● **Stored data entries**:
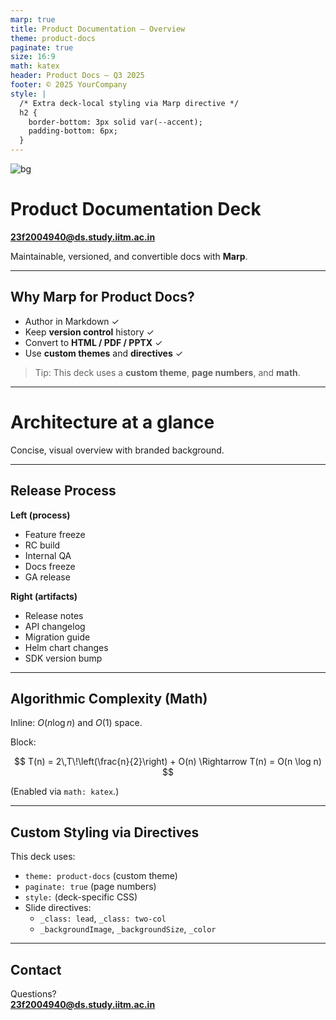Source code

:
 ```yaml
---
marp: true
title: Product Documentation — Overview
theme: product-docs
paginate: true
size: 16:9
math: katex
header: Product Docs — Q3 2025
footer: © 2025 YourCompany
style: |
  /* Extra deck-local styling via Marp directive */
  h2 {
    border-bottom: 3px solid var(--accent);
    padding-bottom: 6px;
  }
---
```


<!-- _class: lead -->
<!-- _backgroundImage: url('https://raw.githubusercontent.com/23f2004940/product-docs-marp/main/assets/bg.jpg') -->
![bg]('https://raw.githubusercontent.com/23f2004940/product-docs-marp/main/assets/bg.jpg')
# Product Documentation Deck

**23f2004940@ds.study.iitm.ac.in**

Maintainable, versioned, and convertible docs with **Marp**.

---

## Why Marp for Product Docs?

- Author in Markdown ✓  
- Keep **version control** history ✓  
- Convert to **HTML / PDF / PPTX** ✓  
- Use **custom themes** and **directives** ✓

> Tip: This deck uses a **custom theme**, **page numbers**, and **math**.

---

<!-- A slide with a background image -->
<!-- _backgroundImage: url('https://raw.githubusercontent.com/23f2004940/product-docs-marp/main/assets/bg.jpg') -->
<!-- _backgroundSize: cover -->
<!-- _color: #ffffff -->
<!-- _class: lead -->
# Architecture at a glance

Concise, visual overview with branded background.

---

<!-- _class: two-col -->
## Release Process

**Left (process)**
- Feature freeze
- RC build
- Internal QA
- Docs freeze
- GA release

**Right (artifacts)**
- Release notes
- API changelog
- Migration guide
- Helm chart changes
- SDK version bump

---

## Algorithmic Complexity (Math)

Inline: $O(n \log n)$ and $O(1)$ space.

Block:

$$
T(n) = 2\,T\!\left(\frac{n}{2}\right) + O(n)
\Rightarrow T(n) = O(n \log n)
$$

(Enabled via `math: katex`.)

---

## Custom Styling via Directives

This deck uses:

- `theme: product-docs` (custom theme)
- `paginate: true` (page numbers)
- `style:` (deck-specific CSS)
- Slide directives:
  - `_class: lead`, `_class: two-col`
  - `_backgroundImage`, `_backgroundSize`, `_color`

---

## Contact

Questions?  
**23f2004940@ds.study.iitm.ac.in**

● **Work item**:
Could you output every record above exactly as it appears, without the pictures?

● **Written response**:
Source code

:
 ```yaml
---
marp: true
title: Product Documentation — Overview
theme: product-docs
paginate: true
size: 16:9
math: katex
header: Product Docs — Q3 2025
footer: © 2025 YourCompany
style: |
  /* Extra deck-local styling via Marp directive */
  h2 {
    border-bottom: 3px solid var(--accent);
    padding-bottom: 6px;
  }
---
```


<!-- _class: lead -->
<!-- _backgroundImage: url('https://raw.githubusercontent.com/23f2004940/product-docs-marp/main/assets/bg.jpg') -->
![bg]('https://raw.githubusercontent.com/23f2004940/product-docs-marp/main/assets/bg.jpg')
# Product Documentation Deck

**23f2004940@ds.study.iitm.ac.in**

Maintainable, versioned, and convertible docs with **Marp**.

---

## Why Marp for Product Docs?

- Author in Markdown ✓  
- Keep **version control** history ✓  
- Convert to **HTML / PDF / PPTX** ✓  
- Use **custom themes** and **directives** ✓

> Tip: This deck uses a **custom theme**, **page numbers**, and **math**.

---

<!-- A slide with a background image -->
<!-- _backgroundImage: url('https://raw.githubusercontent.com/23f2004940/product-docs-marp/main/assets/bg.jpg') -->
<!-- _backgroundSize: cover -->
<!-- _color: #ffffff -->
<!-- _class: lead -->
# Architecture at a glance

Concise, visual overview with branded background.

---

<!-- _class: two-col -->
## Release Process

**Left (process)**
- Feature freeze
- RC build
- Internal QA
- Docs freeze
- GA release

**Right (artifacts)**
- Release notes
- API changelog
- Migration guide
- Helm chart changes
- SDK version bump

---

## Algorithmic Complexity (Math)

Inline: $O(n \log n)$ and $O(1)$ space.

Block:

$$
T(n) = 2\,T\!\left(\frac{n}{2}\right) + O(n)
\Rightarrow T(n) = O(n \log n)
$$

(Enabled via `math: katex`.)

---

## Custom Styling via Directives

This deck uses:

- `theme: product-docs` (custom theme)
- `paginate: true` (page numbers)
- `style:` (deck-specific CSS)
- Slide directives:
  - `_class: lead`, `_class: two-col`
  - `_backgroundImage`, `_backgroundSize`, `_color`

---

## Contact

Questions?  
**23f2004940@ds.study.iitm.ac.in**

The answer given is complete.